=== Begin Enclosure ===

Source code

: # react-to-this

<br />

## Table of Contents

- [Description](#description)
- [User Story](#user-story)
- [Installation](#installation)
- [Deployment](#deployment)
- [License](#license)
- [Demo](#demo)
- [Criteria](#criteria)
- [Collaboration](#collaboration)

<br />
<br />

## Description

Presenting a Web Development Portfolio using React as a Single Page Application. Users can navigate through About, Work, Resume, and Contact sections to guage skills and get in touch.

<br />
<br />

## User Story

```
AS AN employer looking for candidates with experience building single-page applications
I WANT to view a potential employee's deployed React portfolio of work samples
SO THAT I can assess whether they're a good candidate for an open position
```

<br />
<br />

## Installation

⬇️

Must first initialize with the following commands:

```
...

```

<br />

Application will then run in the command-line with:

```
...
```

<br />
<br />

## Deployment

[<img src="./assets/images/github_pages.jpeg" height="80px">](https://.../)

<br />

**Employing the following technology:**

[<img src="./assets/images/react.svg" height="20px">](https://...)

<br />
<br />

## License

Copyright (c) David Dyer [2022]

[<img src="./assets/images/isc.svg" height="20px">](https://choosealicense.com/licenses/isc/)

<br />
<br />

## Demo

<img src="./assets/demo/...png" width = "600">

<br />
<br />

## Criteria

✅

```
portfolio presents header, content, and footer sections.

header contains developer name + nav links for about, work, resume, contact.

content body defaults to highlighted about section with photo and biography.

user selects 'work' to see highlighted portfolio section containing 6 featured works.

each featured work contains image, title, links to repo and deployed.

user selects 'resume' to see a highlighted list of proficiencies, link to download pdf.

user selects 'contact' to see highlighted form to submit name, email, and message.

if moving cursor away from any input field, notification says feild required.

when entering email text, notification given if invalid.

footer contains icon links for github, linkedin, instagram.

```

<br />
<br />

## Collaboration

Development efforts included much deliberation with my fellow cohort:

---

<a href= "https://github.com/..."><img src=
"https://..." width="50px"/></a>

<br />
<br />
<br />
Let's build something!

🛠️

=== End Enclosure ===

**Work task:** Only the number of lines above that contain "assets" should be given as the answer.

**Output below:** 4